(Original story at the Straits Times here.)
Scammers’ tactics evolve as people catch on to what they are doing. A few years ago, my coworker’s Facebook account got hacked into and her password was changed. During the time that my friend was locked out of her account, the hacker signed on to the chat feature and asked her Facebook friends — I was one of them — to send money to “her” bank account as she was stuck in London after being robbed and left penniless.
I knew that my coworker wasn’t in London, and I contacted her through AIM (AOL Instant Messenger) and asked her what that was about. She then told me that her account was hacked and she was locked out, and that I should not send money to “her.” Fortunately for my coworker, she got the access to her account back after contacting Facebook.
I believe that this particular type of scam is no longer common.
I recently signed up for a savings account at a local bank and opted for online banking. As part of their identity protection feature, the sign-on procedure required me to provide answers to some predetermined and pre-answered security questions, such as the name of my maternal grandfather and my high school mascot.

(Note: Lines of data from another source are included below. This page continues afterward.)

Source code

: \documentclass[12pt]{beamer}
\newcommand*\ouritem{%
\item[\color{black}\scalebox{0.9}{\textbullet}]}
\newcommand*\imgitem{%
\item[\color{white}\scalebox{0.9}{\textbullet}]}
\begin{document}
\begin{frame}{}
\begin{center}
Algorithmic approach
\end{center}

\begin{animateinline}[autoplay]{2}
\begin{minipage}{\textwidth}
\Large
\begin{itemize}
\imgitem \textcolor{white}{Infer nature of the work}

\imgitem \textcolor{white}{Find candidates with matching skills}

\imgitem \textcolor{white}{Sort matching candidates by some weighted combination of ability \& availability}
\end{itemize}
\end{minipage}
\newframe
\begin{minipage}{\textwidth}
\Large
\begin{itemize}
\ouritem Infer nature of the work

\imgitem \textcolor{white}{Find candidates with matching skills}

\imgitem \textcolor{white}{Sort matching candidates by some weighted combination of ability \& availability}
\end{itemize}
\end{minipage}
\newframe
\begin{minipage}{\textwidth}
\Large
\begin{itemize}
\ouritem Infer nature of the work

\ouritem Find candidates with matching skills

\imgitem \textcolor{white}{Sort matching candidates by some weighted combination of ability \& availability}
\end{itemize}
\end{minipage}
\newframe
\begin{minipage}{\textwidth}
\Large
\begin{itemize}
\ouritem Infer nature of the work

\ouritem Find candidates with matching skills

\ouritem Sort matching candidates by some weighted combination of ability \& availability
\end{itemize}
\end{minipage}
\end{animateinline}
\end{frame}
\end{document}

Guess what? Such information can be garnered from your Facebook profile and from Google searches, particularly if you’re one of those who use it as a means to keep track of the happenings in your life with the timeline feature. Of course, there are other features in place (such as your username and password) to keep your bank account and its contents secure, but those extra security features are rendered useless if the information is available online.
The bad news is this information might be used to scam your friends and relatives, as the following story shows.
Cheat dupes victims by getting personal details from Facebook
Published on Jan 11, 2012
By Fiona Low
Police have arrested a 22-year-old woman who is believed to be involved in at least seven cases of cheating.
Tan Si Ying, Tricia, who is unemployed, operated her scam by pretending to be her victims’ cousin. She would then say she needed money and ask for a loan. Preliminary investigations show that Tan got contact information about her victims through social networking site Facebook. She would trawl through the postings on their page to find out the names of their cousins.
Tan contacted her victims via SMS asking them for a loan urgently. She would also say that she had either lost or changed her handphone number to explain the unfamiliar number she was using, after which she would provide the victims a POSB bank account number for them to transfer the money to.
The seven victims were duped of amounts varying between $500 and $2,000. The victims only realised they had been conned after verifying with their cousins.